Born in 1872, where a plaque hangs outside the cottage in Pen-y-bryn near Cardigan, John Hughes was just two when his parents moved to Swansea.  When his father died eight years later, he began working for the Duffryn Steel and Tinplate Works in Morriston, where he progressed from office boy to commercial manager.  A Welsh speaker and organist at Philadelphia Welsh Baptist Chapel in Neath Road, Hafod, he travelled abroad for the company, becoming proficient in six languages.  Living in Landore he was known as John Hughes (Glandŵr), to differentiate from John Hughes of Pontypridd, who wrote the tune ‘Cwm Rhondda’.  He composed tunes for the Welsh hymn-singing festivals - Cymanfaoedd Ganu - and at the request of Daniel James of Treboeth he composed the tune for his poem ‘Calon Lân’.  The tune can be set to other hymns which fit the metrical pattern, such as ‘I will sing the wondrous story’, and it became very popular during the 1904-05 Welsh Revival. 

Married with three daughters, John Hughes died suddenly in 1914 of a brain hemorrhage aged 42, at 3 Stockwell Villas, off Mount Pleasant Hill.  Colleagues from the Duffryn Works carried the coffin for his burial near his parents’ grave in Caersalem Newydd Chapel, Treboeth. 

The words of ‘Calon Lân’ were written by Daniel James, born in Treboeth in 1848 into a family that attended Mynyddbach Welsh Independent Chapel.  This was then the cultural as well as the spiritual centre of the area.  He began work aged 13 at Morriston ironworks, where he became a puddler - stirring the pig-iron to become wrought-iron - and later moved to Landore tinplate works.

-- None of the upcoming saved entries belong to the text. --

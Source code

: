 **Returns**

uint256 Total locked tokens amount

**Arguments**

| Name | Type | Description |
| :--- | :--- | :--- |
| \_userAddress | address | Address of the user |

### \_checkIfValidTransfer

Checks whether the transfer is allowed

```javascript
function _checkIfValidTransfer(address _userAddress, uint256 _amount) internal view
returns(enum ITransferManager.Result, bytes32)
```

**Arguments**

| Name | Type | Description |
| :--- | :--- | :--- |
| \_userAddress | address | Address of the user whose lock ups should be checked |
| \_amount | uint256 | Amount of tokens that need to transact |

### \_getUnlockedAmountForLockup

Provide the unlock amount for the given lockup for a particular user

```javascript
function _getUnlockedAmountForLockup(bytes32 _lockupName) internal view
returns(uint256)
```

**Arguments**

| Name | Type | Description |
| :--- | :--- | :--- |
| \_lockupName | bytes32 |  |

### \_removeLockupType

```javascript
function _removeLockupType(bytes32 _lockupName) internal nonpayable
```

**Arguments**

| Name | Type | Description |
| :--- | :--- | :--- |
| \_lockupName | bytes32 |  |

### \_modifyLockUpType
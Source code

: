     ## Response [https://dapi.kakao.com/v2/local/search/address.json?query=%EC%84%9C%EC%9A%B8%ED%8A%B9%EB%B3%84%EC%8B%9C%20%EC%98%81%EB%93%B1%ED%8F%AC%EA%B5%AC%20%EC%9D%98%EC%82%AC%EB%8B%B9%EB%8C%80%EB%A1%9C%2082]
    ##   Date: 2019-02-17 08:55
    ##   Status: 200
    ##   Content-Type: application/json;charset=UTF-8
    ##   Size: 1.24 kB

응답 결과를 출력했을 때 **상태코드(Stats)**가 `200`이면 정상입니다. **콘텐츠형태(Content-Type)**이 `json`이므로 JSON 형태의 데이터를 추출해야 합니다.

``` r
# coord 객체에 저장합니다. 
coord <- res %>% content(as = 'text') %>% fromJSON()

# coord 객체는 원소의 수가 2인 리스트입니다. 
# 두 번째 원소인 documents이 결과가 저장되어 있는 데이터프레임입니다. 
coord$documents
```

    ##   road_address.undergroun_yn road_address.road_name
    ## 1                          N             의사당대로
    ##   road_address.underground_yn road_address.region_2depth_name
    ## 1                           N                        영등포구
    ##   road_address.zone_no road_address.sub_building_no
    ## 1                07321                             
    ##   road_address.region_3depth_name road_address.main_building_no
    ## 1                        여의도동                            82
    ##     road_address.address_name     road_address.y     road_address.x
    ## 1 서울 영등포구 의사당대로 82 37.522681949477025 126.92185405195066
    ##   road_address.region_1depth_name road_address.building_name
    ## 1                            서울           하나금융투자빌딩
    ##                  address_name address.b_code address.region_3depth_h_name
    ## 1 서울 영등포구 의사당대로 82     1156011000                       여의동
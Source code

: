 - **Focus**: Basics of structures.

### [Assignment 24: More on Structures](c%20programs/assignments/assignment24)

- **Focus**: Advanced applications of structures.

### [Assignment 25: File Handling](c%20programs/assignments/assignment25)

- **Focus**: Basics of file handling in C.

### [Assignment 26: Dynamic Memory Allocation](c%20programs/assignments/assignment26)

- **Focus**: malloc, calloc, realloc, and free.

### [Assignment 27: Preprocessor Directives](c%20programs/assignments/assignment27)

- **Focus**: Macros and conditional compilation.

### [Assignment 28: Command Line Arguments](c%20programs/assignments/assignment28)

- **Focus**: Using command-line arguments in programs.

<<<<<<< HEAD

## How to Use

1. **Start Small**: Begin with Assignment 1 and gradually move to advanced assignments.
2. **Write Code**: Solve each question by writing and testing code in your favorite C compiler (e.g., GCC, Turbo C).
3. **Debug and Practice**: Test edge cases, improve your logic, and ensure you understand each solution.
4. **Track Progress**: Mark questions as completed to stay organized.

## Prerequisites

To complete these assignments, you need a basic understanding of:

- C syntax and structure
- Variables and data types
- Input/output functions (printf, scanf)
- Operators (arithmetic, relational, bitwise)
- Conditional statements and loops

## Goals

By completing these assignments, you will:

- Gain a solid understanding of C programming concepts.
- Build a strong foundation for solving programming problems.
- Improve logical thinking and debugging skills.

Daniel James mastered the intricacies of Welsh poetry, taking the Bardic name Gwyrosydd, which can mean ‘truth will stand’.  Members of Mynyddbach Chapel encouraged him to write verses and pieces for recitation.  But to their dismay Daniel James enjoyed drinking beer, and used to sit on a particular high chair in the ‘snug’ of the King's Head, composing verses for those who bought him drinks.  That high chair is now in Gwyrosydd Junior School. 

In 1871 he married Ann Hopkin: they set up home in a thatched cottage at Plas-y-Coed Terrace in Llangyfelach Road, and had five children.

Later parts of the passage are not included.